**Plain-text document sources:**
_ _ _ _ _ _ _
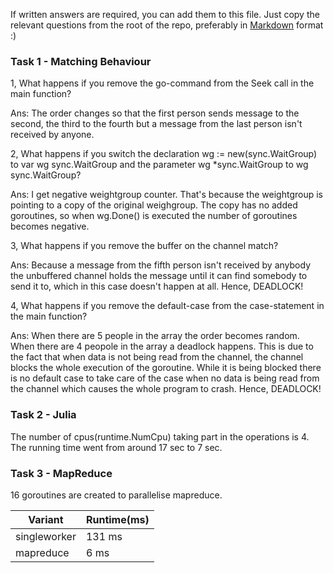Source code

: If written answers are required, you can add them to this file. Just copy the
relevant questions from the root of the repo, preferably in
[Markdown](https://guides.github.com/features/mastering-markdown/) format :)

### Task 1 - Matching Behaviour
1, What happens if you remove the go-command from the Seek call in the main function?

Ans: The order changes so that the first person sends message to the second, the third to the fourth but a message
from the last person isn't received by anyone.  

2, What happens if you switch the declaration wg := new(sync.WaitGroup) to var wg sync.WaitGroup and the parameter wg *sync.WaitGroup to wg sync.WaitGroup?

Ans: I get negative weightgroup counter. That's because the weightgroup is pointing to a copy of the original weighgroup. The copy has no added goroutines, so when wg.Done() is executed the number of goroutines becomes negative. 

3, What happens if you remove the buffer on the channel match?

Ans: Because a message from the fifth person isn't received by anybody the unbuffered channel holds the message until it can find somebody to send it to, which in this case doesn't happen at all. Hence, DEADLOCK! 

4, What happens if you remove the default-case from the case-statement in the main function?

Ans: When there are 5 people in the array the order becomes random. When there are 4 peopole in the array a deadlock happens. This is due to the fact that when data is not being read from the channel, the channel blocks the whole execution of the goroutine. While it is being blocked there is no default case to take care of the case when no data
is being read from the channel which causes the whole program to crash. Hence, DEADLOCK!

### Task 2 - Julia

The number of cpus(runtime.NumCpu) taking part in the operations is 4. The running time went from around 17 sec to 7 sec. 

### Task 3 - MapReduce

16 goroutines are created to parallelise mapreduce. 

| Variant  | Runtime(ms) |  
|---|---|
| singleworker  |  131 ms |   
| mapreduce   |  6 ms |         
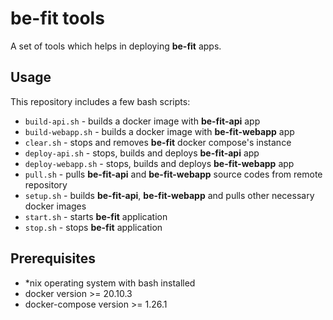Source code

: # be-fit tools
A set of tools which helps in deploying **be-fit** apps.

## Usage

This repository includes a few bash scripts:
* `build-api.sh` - builds a docker image with **be-fit-api** app
* `build-webapp.sh` - builds a docker image with **be-fit-webapp** app
* `clear.sh` - stops and removes **be-fit** docker compose's instance
* `deploy-api.sh` - stops, builds and deploys **be-fit-api** app
* `deploy-webapp.sh` - stops, builds and deploys **be-fit-webapp** app
* `pull.sh` - pulls **be-fit-api** and **be-fit-webapp** source codes from remote repository
* `setup.sh` - builds **be-fit-api**, **be-fit-webapp** and pulls other necessary docker images
* `start.sh` - starts **be-fit** application
* `stop.sh` - stops **be-fit** application

## Prerequisites
* *nix operating system with bash installed
* docker version >= 20.10.3
* docker-compose version >= 1.26.1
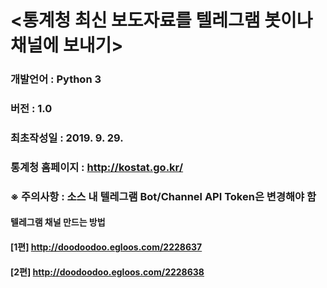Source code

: # <통계청 최신 보도자료를 텔레그램 봇이나 채널에 보내기>
### 개발언어 : Python 3
### 버전 :  1.0
### 최초작성일 : 2019. 9. 29.
### 통계청 홈페이지 : http://kostat.go.kr/
### ※ 주의사항 : 소스 내 텔레그램 Bot/Channel API Token은 변경해야 함

#### 텔레그램 채널 만드는 방법 
#### [1편] http://doodoodoo.egloos.com/2228637
#### [2편] http://doodoodoo.egloos.com/2228638
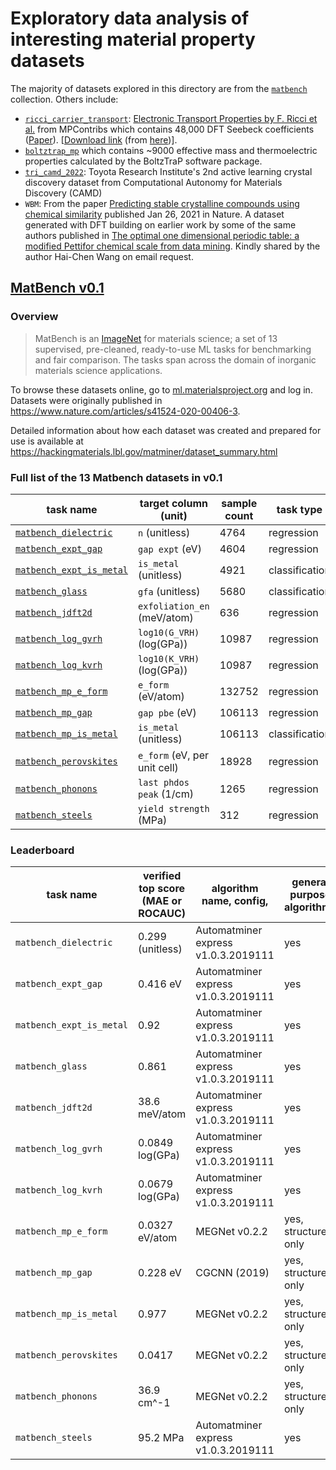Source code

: # Exploratory data analysis of interesting material property datasets

The majority of datasets explored in this directory are from the [`matbench`](https://matbench.materialsproject.org) collection. Others include:

- [`ricci_carrier_transport`](https://hackingmaterials.lbl.gov/matminer/dataset_summary): [Electronic Transport Properties by F. Ricci et al.][carrier_transport] from MPContribs which contains 48,000 DFT Seebeck coefficients ([Paper](https://www.nature.com/articles/sdata201785)). [[Download link][carrier_transport.json.gz] (from [here](https://git.io/JOMwY))].
- [`boltztrap_mp`](https://hackingmaterials.lbl.gov/matminer/dataset_summary) which contains ~9000 effective mass and thermoelectric properties calculated by the BoltzTraP software package.
- [`tri_camd_2022`](https://data.matr.io/7): Toyota Research Institute's 2nd active learning crystal discovery dataset from Computational Autonomy for
Materials Discovery (CAMD)
- `WBM`: From the paper [Predicting stable crystalline compounds using chemical similarity](https://www.nature.com/articles/s41524-020-00481-6) published Jan 26, 2021 in Nature. A dataset generated with DFT building on earlier work by some of the same authors published in [The optimal one dimensional periodic table: a modified Pettifor chemical scale from data mining](https://doi.org/10.1088/1367-2630/18/9/093011). Kindly shared by the author Hai-Chen Wang on email request.

## [MatBench v0.1](https://matbench.materialsproject.org)

### Overview

> MatBench is an [ImageNet](http://www.image-net.org) for materials science; a set of 13 supervised, pre-cleaned, ready-to-use ML tasks for benchmarking and fair comparison. The tasks span across the domain of inorganic materials science applications.

To browse these datasets online, go to [ml.materialsproject.org] and log in.
Datasets were originally published in <https://www.nature.com/articles/s41524-020-00406-3>.

Detailed information about how each dataset was created and prepared for use is available at <https://hackingmaterials.lbl.gov/matminer/dataset_summary.html>

### Full list of the 13 Matbench datasets in v0.1

| task name                  | target column (unit)         | sample count | task type      | input       | download                                   |
| -------------------------- | ---------------------------- | ------------ | -------------- | ----------- | ------------------------------------------ |
| [`matbench_dielectric`]    | `n` (unitless)               | 4764         | regression     | structure   | [download][matbench_dielectric.json.gz]    |
| [`matbench_expt_gap`]      | `gap expt` (eV)              | 4604         | regression     | composition | [download][matbench_expt_gap.json.gz]      |
| [`matbench_expt_is_metal`] | `is_metal` (unitless)        | 4921         | classification | composition | [download][matbench_expt_is_metal.json.gz] |
| [`matbench_glass`]         | `gfa` (unitless)             | 5680         | classification | composition | [download][matbench_glass.json.gz]         |
| [`matbench_jdft2d`]        | `exfoliation_en` (meV/atom)  | 636          | regression     | structure   | [download][matbench_jdft2d.json.gz]        |
| [`matbench_log_gvrh`]      | `log10(G_VRH)` (log(GPa))    | 10987        | regression     | structure   | [download][matbench_log_gvrh.json.gz]      |
| [`matbench_log_kvrh`]      | `log10(K_VRH)` (log(GPa))    | 10987        | regression     | structure   | [download][matbench_log_kvrh.json.gz]      |
| [`matbench_mp_e_form`]     | `e_form` (eV/atom)           | 132752       | regression     | structure   | [download][matbench_mp_e_form.json.gz]     |
| [`matbench_mp_gap`]        | `gap pbe` (eV)               | 106113       | regression     | structure   | [download][matbench_mp_gap.json.gz]        |
| [`matbench_mp_is_metal`]   | `is_metal` (unitless)        | 106113       | classification | structure   | [download][matbench_mp_is_metal.json.gz]   |
| [`matbench_perovskites`]   | `e_form` (eV, per unit cell) | 18928        | regression     | structure   | [download][matbench_perovskites.json.gz]   |
| [`matbench_phonons`]       | `last phdos peak` (1/cm)     | 1265         | regression     | structure   | [download][matbench_phonons.json.gz]       |
| [`matbench_steels`]        | `yield strength` (MPa)       | 312          | regression     | composition | [download][matbench_steels.json.gz]        |

<!-- markdown-link-check-disable -->
[ml.materialsproject.org]: https://ml.materialsproject.org
[matbench_dielectric.json.gz]: https://ml.materialsproject.org/projects/matbench_dielectric.json.gz
[`matbench_dielectric`]: https://ml.materialsproject.org/projects/matbench_dielectric
[matbench_expt_gap.json.gz]: https://ml.materialsproject.org/projects/matbench_expt_gap.json.gz
[`matbench_expt_gap`]: https://ml.materialsproject.org/projects/matbench_expt_gap
[matbench_expt_is_metal.json.gz]: https://ml.materialsproject.org/projects/matbench_expt_is_metal.json.gz
[`matbench_expt_is_metal`]: https://ml.materialsproject.org/projects/matbench_expt_is_metal
[matbench_glass.json.gz]: https://ml.materialsproject.org/projects/matbench_glass.json.gz
[`matbench_glass`]: https://ml.materialsproject.org/projects/matbench_glass
[matbench_jdft2d.json.gz]: https://ml.materialsproject.org/projects/matbench_jdft2d.json.gz
[`matbench_jdft2d`]: https://ml.materialsproject.org/projects/matbench_jdft2d
[matbench_log_gvrh.json.gz]: https://ml.materialsproject.org/projects/matbench_log_gvrh.json.gz
[`matbench_log_gvrh`]: https://ml.materialsproject.org/projects/matbench_log_gvrh
[matbench_log_kvrh.json.gz]: https://ml.materialsproject.org/projects/matbench_log_kvrh.json.gz
[`matbench_log_kvrh`]: https://ml.materialsproject.org/projects/matbench_log_kvrh
[matbench_mp_e_form.json.gz]: https://ml.materialsproject.org/projects/matbench_mp_e_form.json.gz
[`matbench_mp_e_form`]: https://ml.materialsproject.org/projects/matbench_mp_e_form
[matbench_mp_gap.json.gz]: https://ml.materialsproject.org/projects/matbench_mp_gap.json.gz
[`matbench_mp_gap`]: https://ml.materialsproject.org/projects/matbench_mp_gap
[matbench_mp_is_metal.json.gz]: https://ml.materialsproject.org/projects/matbench_mp_is_metal.json.gz
[`matbench_mp_is_metal`]: https://ml.materialsproject.org/projects/matbench_mp_is_metal
[matbench_perovskites.json.gz]: https://ml.materialsproject.org/projects/matbench_perovskites.json.gz
[`matbench_perovskites`]: https://ml.materialsproject.org/projects/matbench_perovskites
[matbench_phonons.json.gz]: https://ml.materialsproject.org/projects/matbench_phonons.json.gz
[`matbench_phonons`]: https://ml.materialsproject.org/projects/matbench_phonons
[matbench_steels.json.gz]: https://ml.materialsproject.org/projects/matbench_steels.json.gz
[`matbench_steels`]: https://ml.materialsproject.org/projects/matbench_steels
[carrier_transport]: https://contribs.materialsproject.org/projects/carrier_transport
[carrier_transport.json.gz]: https://contribs.materialsproject.org/projects/carrier_transport.json.gz
<!-- markdown-link-check-enable-->

### Leaderboard

| task name                | verified top score (MAE or ROCAUC) | algorithm name, config,             | general purpose algorithm? |
| ------------------------ | ---------------------------------- | ----------------------------------- | -------------------------- |
| `matbench_dielectric`    | 0.299 (unitless)                   | Automatminer express v1.0.3.2019111 | yes                        |
| `matbench_expt_gap`      | 0.416 eV                           | Automatminer express v1.0.3.2019111 | yes                        |
| `matbench_expt_is_metal` | 0.92                               | Automatminer express v1.0.3.2019111 | yes                        |
| `matbench_glass`         | 0.861                              | Automatminer express v1.0.3.2019111 | yes                        |
| `matbench_jdft2d`        | 38.6 meV/atom                      | Automatminer express v1.0.3.2019111 | yes                        |
| `matbench_log_gvrh`      | 0.0849 log(GPa)                    | Automatminer express v1.0.3.2019111 | yes                        |
| `matbench_log_kvrh`      | 0.0679 log(GPa)                    | Automatminer express v1.0.3.2019111 | yes                        |
| `matbench_mp_e_form`     | 0.0327 eV/atom                     | MEGNet v0.2.2                       | yes, structure only        |
| `matbench_mp_gap`        | 0.228 eV                           | CGCNN (2019)                        | yes, structure only        |
| `matbench_mp_is_metal`   | 0.977                              | MEGNet v0.2.2                       | yes, structure only        |
| `matbench_perovskites`   | 0.0417                             | MEGNet v0.2.2                       | yes, structure only        |
| `matbench_phonons`       | 36.9 cm^-1                         | MEGNet v0.2.2                       | yes, structure only        |
| `matbench_steels`        | 95.2 MPa                           | Automatminer express v1.0.3.2019111 | yes                        |
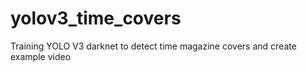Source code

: # yolov3_time_covers
Training YOLO V3 darknet to detect time magazine covers and create example video
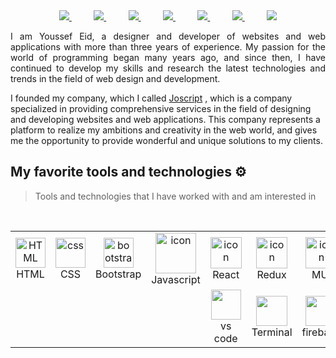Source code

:
<div align="center">

<a href="https://www.facebook.com/profile.php?id=100079286477497locale=ar_AR">
<img src="https://github-production-user-asset-6210df.s3.amazonaws.com/117477110/273471161-d0ec59c4-60db-4b45-a632-7c9053bdb15d.svg">
</a>
 &nbsp;&nbsp;&nbsp;&nbsp;&nbsp;&nbsp;&nbsp;&nbsp;
<a href="https://www.linkedin.com/in/yousef-eid-080b75290/">
<img src="https://github-production-user-asset-6210df.s3.amazonaws.com/117477110/273471216-e1136458-0bfa-4c9d-895f-cffd6b6fe16b.svg">
</a>
&nbsp;&nbsp;&nbsp;&nbsp;&nbsp;&nbsp;&nbsp;&nbsp;
<a href="https://wa.me/+201155975886">
<img src="https://github-production-user-asset-6210df.s3.amazonaws.com/117477110/273471272-77a117ba-f200-4d05-83d5-10b03bbbe8f4.svg">
</a>
&nbsp;&nbsp;&nbsp;&nbsp;&nbsp;&nbsp;&nbsp;&nbsp;
<a href="https://t.me/Yousef_Eid2">
<img src="https://github-production-user-asset-6210df.s3.amazonaws.com/117477110/273471299-5fec61ae-4280-4c0d-931c-4eb8f6121ee0.svg">
</a>
&nbsp;&nbsp;&nbsp;&nbsp;&nbsp;&nbsp;&nbsp;&nbsp;
<a href="mailto:yosefeid@gmail.com">
<img src="https://github-production-user-asset-6210df.s3.amazonaws.com/117477110/273471349-5eeb8566-0239-46c6-baf0-f1ddfd6273dc.svg">
</a>
&nbsp;&nbsp;&nbsp;&nbsp;&nbsp;&nbsp;&nbsp;&nbsp;
<a href="https://app.slack.com/client/T04TKKU2LBW/D04TH68S84A">
<img src="https://github-production-user-asset-6210df.s3.amazonaws.com/117477110/273471376-bfeeff6c-6547-4143-99cd-bb6082f8f9f4.svg">
</a>
&nbsp;&nbsp;&nbsp;&nbsp;&nbsp;&nbsp;&nbsp;&nbsp;
<a href="https://discordapp.com/users/1142169445754748948">
<img src="https://github-production-user-asset-6210df.s3.amazonaws.com/117477110/273471404-c91ee0f0-5949-4fa4-b8d3-9d6a6bb7ad53.svg">
</a>

</div>
<p></p>
<p align="justify">
 I am Youssef Eid, a designer and developer of websites and web applications with more than three years of experience. My passion for the world of programming began many years ago, and since then, I have continued to develop my skills and research the latest technologies and trends in the field of web design and development.

I founded my company, which I called  <a href="https://github.com/jo-script">Joscript</a> , which is a company specialized in providing comprehensive services in the field of designing and developing websites and web applications. This company represents a platform to realize my ambitions and creativity in the web world, and gives me the opportunity to provide wonderful and unique solutions to my clients.


</p>

## My favorite tools and technologies ⚙️

> Tools and technologies that I have worked with and am interested in

<table align="center">
  <tr align="center">
       <td align="center"  width="96">
        <img src="https://skillicons.dev/icons?i=html" width="48" height="48" alt="HTML" />
      <br>HTML
    </td>
    <td align="center" width="96">
        <img src="https://skillicons.dev/icons?i=css" width="48" height="48" alt="css" />
      <br>CSS
    </td>
    <td align="center"  width="96">
        <img src="https://skillicons.dev/icons?i=bootstrap" width="48" height="48" alt="bootstrap" />
      <br>Bootstrap
    </td>
    <td align="center" width="96">
        <img src="https://techstack-generator.vercel.app/js-icon.svg" alt="icon" width="65" height="65" />
      <br>Javascript
    </td>
    <td align="center" width="96">
        <img src="https://github.com/Yosef-Eid/Yosef-Eid/assets/117477110/1c639213-ff7d-4ce3-938d-d9da25a52804" alt="icon" width="50" height="50"  />
      <br>React
    </td>
    <td align="center" width="96">
        <img src="https://github.com/Yosef-Eid/Yosef-Eid/assets/117477110/e42ef55e-7eeb-4a86-9cf3-0e472580f39e" alt="icon" width="50" height="50" />
      <br>Redux
    </td>
    <td align="center" width="80">
        <img src="https://github.com/Yosef-Eid/Yosef-Eid/assets/117477110/315d0857-c03b-4cd5-9a0c-1ba43837343a" alt="icon" width="50" height="50" />
      <br>MUI
    </td>
    <td align="center" width="96">
        <img src="https://skillicons.dev/icons?i=git" width="48" height="48" alt="Git" />
      <br>Git
    </td>
       <td align="center" width="96">
        <img src="https://techstack-generator.vercel.app/github-icon.svg" width="65" height="65" alt="GitHub" />
      <br>Github
    </td>
    <td align="center" width="80">
        <img src="https://github.com/Yosef-Eid/Yosef-Eid/assets/117477110/f91653c3-70d1-4464-bb07-a4c10567fc79"  width="50" height="50" />
      <br>Figma
    </td>
   <br>
    <td align="center"  width="96">
        <img src="https://github.com/Yosef-Eid/Yosef-Eid/assets/117477110/d966ff17-0e0d-4416-a46d-5eb05c14357e" width="48" height="48" />
      <br>Notion
    </td>
  </tr>

 
   <tr align="center" width="500">
       <td align="center"  width="96"><br>
       <td align="center"  width="96"><br>
       <td align="center"  width="96"><br>
       <td align="center"  width="96"><br>
    </td>
    <td align="center" width="96">
        <img src="https://github.com/Yosef-Eid/Yosef-Eid/assets/117477110/310d4442-f1d6-4617-b9c1-ce12135bb1b5" width="48" height="48" a />
      <br>vs code
    </td>
    <td align="center"  width="96">
        <img src="https://github.com/Yosef-Eid/Yosef-Eid/assets/117477110/f45937d2-0787-4125-829c-f0361522f793" width="50" height="48"  />
      <br>Terminal
    </td>
    <td align="center" width="80">
        <img src="https://github.com/Yosef-Eid/Yosef-Eid/assets/117477110/edd9879e-fc73-4852-b08b-b7e74d85310c"  width="50" height="48" />
      <br>firebase
    </td>
       <td align="center"  width="96"><br>
       <td align="center"  width="96"><br>
       <td align="center"  width="96"><br>
       <td align="center"  width="96"><br>
    
  </tr>
  
</table>
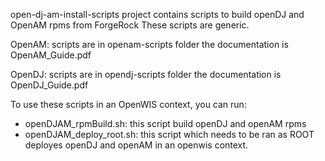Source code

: open-dj-am-install-scripts project contains scripts to build openDJ and OpenAM rpms from ForgeRock
These scripts are generic.

OpenAM:
scripts are in openam-scripts folder
the documentation is OpenAM_Guide.pdf

OpenDJ:
scripts are in opendj-scripts folder
the documentation is OpenDJ_Guide.pdf

To use these scripts in an OpenWIS context, you can run:
- openDJAM_rpmBuild.sh: this script build openDJ and openAM rpms 
- openDJAM_deploy_root.sh: this script which needs to be ran as ROOT deployes openDJ and openAM in an openwis context.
_ _ _ _ _ _ _
**ASSIGNMENT:** Wherever the word "scripts" appears in the entries above, copy that line.

**ANSWER TO THE EXERCISE:**
This repository includes a few bash scripts:
: open-dj-am-install-scripts project contains scripts to build openDJ and OpenAM rpms from ForgeRock
These scripts are generic.
scripts are in openam-scripts folder
scripts are in opendj-scripts folder
To use these scripts in an OpenWIS context, you can run:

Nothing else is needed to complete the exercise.